Uncharted jest kwintesencją współczesnych przygodówek-akcji i choć od samego początku gra silnie była inspirowana między innym Tomb Raiderem, to od tamtego czasu historia zatoczyła koło i to Uncharted inspirował najnowsze odsłony przygód Lary Croft. Tym razem główna drużyna deweloperska uznanego studia first-party Sony, pod wodzą Neilla Druckmanna, zajęta jest przygotowywaniem The Last of Us Part II, a obowiązki reżyserskie przejęli mniej doświadczeni Shaun Escayg i Kurt Margenau.

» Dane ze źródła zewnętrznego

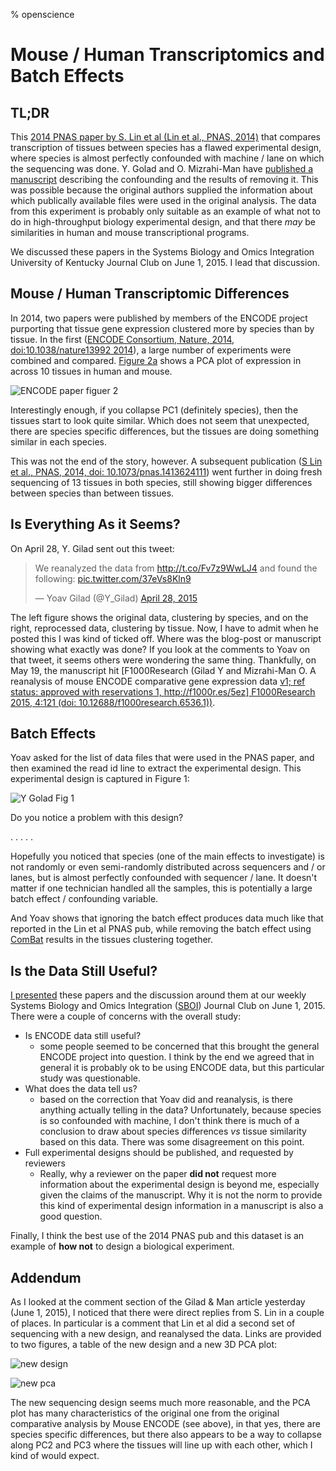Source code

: % openscience

# Mouse / Human Transcriptomics and Batch Effects

## TL;DR

This [2014 PNAS paper by S. Lin et al (Lin et al., PNAS, 2014)](http://dx.doi.org/10.1073/pnas.1413624111) that compares transcription of tissues between species has a flawed experimental design, where species is almost perfectly confounded with machine / lane on which the sequencing was done. Y. Golad and O. Mizrahi-Man have [published a manuscript](http://f1000research.com/articles/4-121/v1) describing the confounding and the results of removing it. This was possible because the original authors supplied the information about which publically available files were used in the original analysis. The data from this experiment is probably only suitable as an example of what not to do in high-throughput biology experimental design, and that there *may* be similarities in human and mouse transcriptional programs.

We discussed these papers in the Systems Biology and Omics Integration University of Kentucky Journal Club on June 1, 2015. I lead that discussion.

## Mouse / Human Transcriptomic Differences

In 2014, two papers were published by members of the ENCODE project purporting that tissue gene expression clustered more by species than by tissue. In the first ([ENCODE Consortium, Nature, 2014, doi:10.1038/nature13992 2014](http://www.nature.com/nature/journal/v515/n7527/full/nature13992.html)), a large number of experiments were combined and compared. [Figure 2a](http://www.nature.com/nature/journal/v515/n7527/fig_tab/nature13992_F2.html) shows a PCA plot of expression in across 10 tissues in human and mouse.

![ENCODE paper figuer 2](http://www.nature.com/nature/journal/v515/n7527/images/nature13992-f2.jpg)

Interestingly enough, if you collapse PC1 (definitely species), then the tissues start to look quite similar. Which does not seem that unexpected, there are species specific differences, but the tissues are doing something similar in each species.

This was not the end of the story, however. A subsequent publication ([S Lin et al., PNAS, 2014, doi: 10.1073/pnas.1413624111](http://www.pnas.org/content/111/48/17224)) went further in doing fresh sequencing of 13 tissues in both species, still showing bigger differences between species than between tissues.

## Is Everything As it Seems?

On April 28, Y. Gilad sent out this tweet:

<blockquote class="twitter-tweet" lang="en"><p lang="en" dir="ltr">We reanalyzed the data from <a href="http://t.co/Fv7z9WwLJ4">http://t.co/Fv7z9WwLJ4</a> and found the following: <a href="http://t.co/37eVs8Kln9">pic.twitter.com/37eVs8Kln9</a></p>&mdash; Yoav Gilad (@Y_Gilad) <a href="https://twitter.com/Y_Gilad/status/593088451462963202">April 28, 2015</a></blockquote>
<script async src="//platform.twitter.com/widgets.js" charset="utf-8"></script>

The left figure shows the original data, clustering by species, and on the right, reprocessed data, clustering by tissue. Now, I have to admit when he posted this I was kind of ticked off. Where was the blog-post or manuscript showing what exactly was done? If you look at the comments to Yoav on that tweet, it seems others were wondering the same thing. Thankfully, on May 19, the manuscript hit [F1000Research (Gilad Y and Mizrahi-Man O. A reanalysis of mouse ENCODE comparative gene expression data [v1; ref status: approved with reservations 1, http://f1000r.es/5ez] F1000Research 2015, 4:121 (doi: 10.12688/f1000research.6536.1))](http://f1000research.com/articles/4-121/v1).

## Batch Effects

Yoav asked for the list of data files that were used in the PNAS paper, and then examined the read id line to extract the experimental design. This experimental design is captured in Figure 1:

![Y Golad Fig 1](https://f1000researchdata.s3.amazonaws.com/manuscripts/7019/9f5f4330-d81d-46b8-9a3f-d8cb7aaf577e_figure1.gif)

Do you notice a problem with this design?

. 
.
.
.
.

Hopefully you noticed that species (one of the main effects to investigate) is not randomly or even semi-randomly distributed across sequencers and / or lanes, but is almost perfectly confounded with sequencer / lane. It doesn't matter if one technician handled all the samples, this is potentially a large batch effect / confounding variable. 

And Yoav shows that ignoring the batch effect produces data much like that reported in the Lin et al PNAS pub, while removing the batch effect using [ComBat](http://bioinformatics.oxfordjournals.org/content/28/6/882) results in the tissues clustering together.

## Is the Data Still Useful?

[I presented](https://docs.google.com/presentation/d/1_yA8RHdfodOV-5IoR-yb317KwaWgXFAvJntaIm8HYaU/edit?usp=sharing) these papers and the discussion around them at our weekly Systems Biology and Omics Integration ([SBOI](http://sboi.bioinformatics.uky.edu)) Journal Club on June 1, 2015. There were a couple of concerns with the overall study:

* Is ENCODE data still useful?
  * some people seemed to be concerned that this brought the general ENCODE project into question. I think by the end we agreed that in general it is probably ok to be using ENCODE data, but this particular study was questionable.
* What does the data tell us?
  * based on the correction that Yoav did and reanalysis, is there anything actually telling in the data? Unfortunately, because species is so confounded with machine, I don't think there is much of a conclusion to draw about species differences *vs* tissue similarity based on this data. There was some disagreement on this point.
* Full experimental designs should be published, and requested by reviewers
  * Really, why a reviewer on the paper **did not** request more information about the experimental design is beyond me, especially given the claims of the manuscript. Why it is not the norm to provide this kind of experimental design information in a manuscript is also a good question. 

Finally, I think the best use of the 2014 PNAS pub and this dataset is an example of **how not** to design a biological experiment.

## <a id="addendum"></a> Addendum 

As I looked at the comment section of the Gilad & Man article yesterday (June 1, 2015), I noticed that there were direct replies from S. Lin in a couple of places. In particular is a comment that Lin et al did a second set of sequencing with a new design, and reanalysed the data. Links are provided to two figures, a table of the new design and a new 3D PCA plot:

![new design](/home/rmflight/Projects/personal/researchBlog/figure/slin_table1part2.jpg)

![new pca](/home/rmflight/Projects/personal/researchBlog/figure/slin_fig1part2.jpg)

The new sequencing design seems much more reasonable, and the PCA plot has many characteristics of the original one from the original comparative analysis by Mouse ENCODE (see above), in that yes, there are species specific differences, but there also appears to be a way to collapse along PC2 and PC3 where the tissues will line up with each other, which I kind of would expect.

Stworzyli oni historię przedstawioną z całkowicie odmiennego punktu widzenia niż dotychczasowy, choć posłużyli się w tym celu dobrze znanymi fundamentami rozgrywki i struktury gry.
Emocjonalnie wyboista droga do Indii
Zaginione Dziedzictwo jest skromniejszym projektem w swojej skali i rozmachu, dlatego też ściśle skupia się na interakcjach i relacjach Chloe Frazer i Nadine Ross w skali „mikro” . Klimat opowieści jest więc nieco inny od przygód Nate’a, choć wcale to nie znaczy, że w stosownych momentach mniej spektakularny. Chloe i Nadine mają sporo głębi i niekoniecznie we wszystkim się ze sobą zgadzają, aczkolwiek sceny dialogów z nimi są na tyle rozbudowane, że nigdy ich relacje nie są jednowymiarowymi konfliktami, czy „tanimi” scenami humorystycznej ulgi po ciężkich bojach. Definitywnie udowadniają one, że uniwersum Uncharted jest pełne barwnych postaci, które mogłyby pociągnąć serię dalej, o ile Sony zechce ją kontynuować. A może właśnie Zaginione Dziedzictwo jest taką zakamuflowaną próbą zbadania rynku?

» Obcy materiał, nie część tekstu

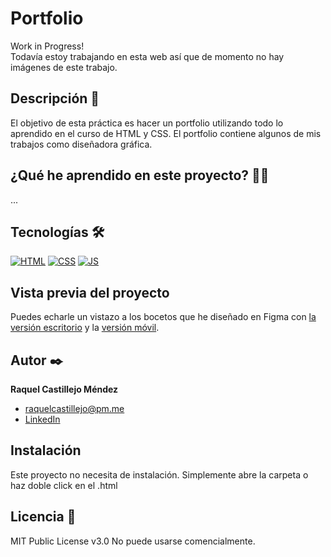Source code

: # Portfolio

Work in Progress! </br>
Todavía estoy trabajando en esta web así que de momento no hay imágenes de este trabajo.

## Descripción 📑

El objetivo de esta práctica es hacer un portfolio utilizando todo lo aprendido en el curso de HTML y CSS. El portfolio contiene algunos de mis trabajos como diseñadora gráfica.

## ¿Qué he aprendido en este proyecto? 🙇🏻

...

## Tecnologías 🛠

<!-- Iconos sacados de: https://github.com/hendrasob/badges/blob/master/README.md y https://github.com/alexandresanlim/Badges4-README.md-Profile -->

[![HTML](https://img.shields.io/badge/HTML5-E34F26?style=for-the-badge&logo=html5&logoColor=white)](https://es.wikipedia.org/wiki/HTML5)
[![CSS](https://img.shields.io/badge/CSS3-1572B6?style=for-the-badge&logo=css3&logoColor=white)](https://es.wikipedia.org/wiki/CSS)
[![JS](https://img.shields.io/badge/JavaScript-F7DF1E?style=for-the-badge&logo=javascript&logoColor=black)](https://es.wikipedia.org/wiki/JavaScript)

## Vista previa del proyecto

Puedes echarle un vistazo a los bocetos que he diseñado en Figma con [la versión escritorio](https://www.figma.com/proto/T6Y49ROlMh82nwp8fsWIPD/Portfolio?page-id=2%3A10&node-id=65%3A390&viewport=-2279%2C47%2C0.13&scaling=scale-down&starting-point-node-id=65%3A390&show-proto-sidebar=1) y la [versión móvil](https://www.figma.com/proto/T6Y49ROlMh82nwp8fsWIPD/Portfolio?page-id=2%3A10&node-id=79%3A23&viewport=-2218%2C249%2C0.13&scaling=min-zoom&starting-point-node-id=79%3A23&show-proto-sidebar=1).

## Autor ✒️

**Raquel Castillejo Méndez**

- [raquelcastillejo@pm.me](raquelcastillejo@pm.me)
- [LinkedIn](https://www.linkedin.com/in/raquel-castillejo-mendez)

## Instalación

Este proyecto no necesita de instalación. Simplemente abre la carpeta o haz doble click en el .html

## Licencia 📄

MIT Public License v3.0
No puede usarse comencialmente.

Znana formuła nieśmiało ląduje w piaskownicy i innych zakamarkach
Uncharted: Zaginione Dziedzictwo oferuje z grubsza podobną mechanikę rozgrywki, co Kres Złodzieja, lecz stara się nieco przeplatać te doskonale już znaną formułę. Z początku, gdy eksplorujemy miejsca pogrążone w wojnie domowej, mamy sporo elementów skradankowych, którym gdzieniegdzie kontrastują ucieczki po dachach. Prolog pokazuje Uncharted z zupełnie innej strony i jest to jak najbardziej zmiana na plus. Dalsza część gry, już po tym preludium, jest podzielona na trzy – mniej więcej równych rozmiarów – części, które rozgrywają się w indyjskich dżunglach i znajdujących się tam ruinach. Pierwsza z nich nawet zawiera całkiem sporo elementów sandboksowych w konstrukcji świata. Mamy bowiem do dyspozycji oddaną całą mapę, w której zwiedzamy poszczególne punkty, które prowadzą nas do kolejnych celów, a sporą część drogi przemierzamy jeepem, przy okazji wysłuchując zręcznie wplecionych dialogów w chwilach podróży. Pozostałe dwie części są już nieco bardziej liniowe, bo w końcu jakoś opowieść trzeba poprowadzić, a otwarty świat nie zawsze jest najlepszym przyjacielem reżysera.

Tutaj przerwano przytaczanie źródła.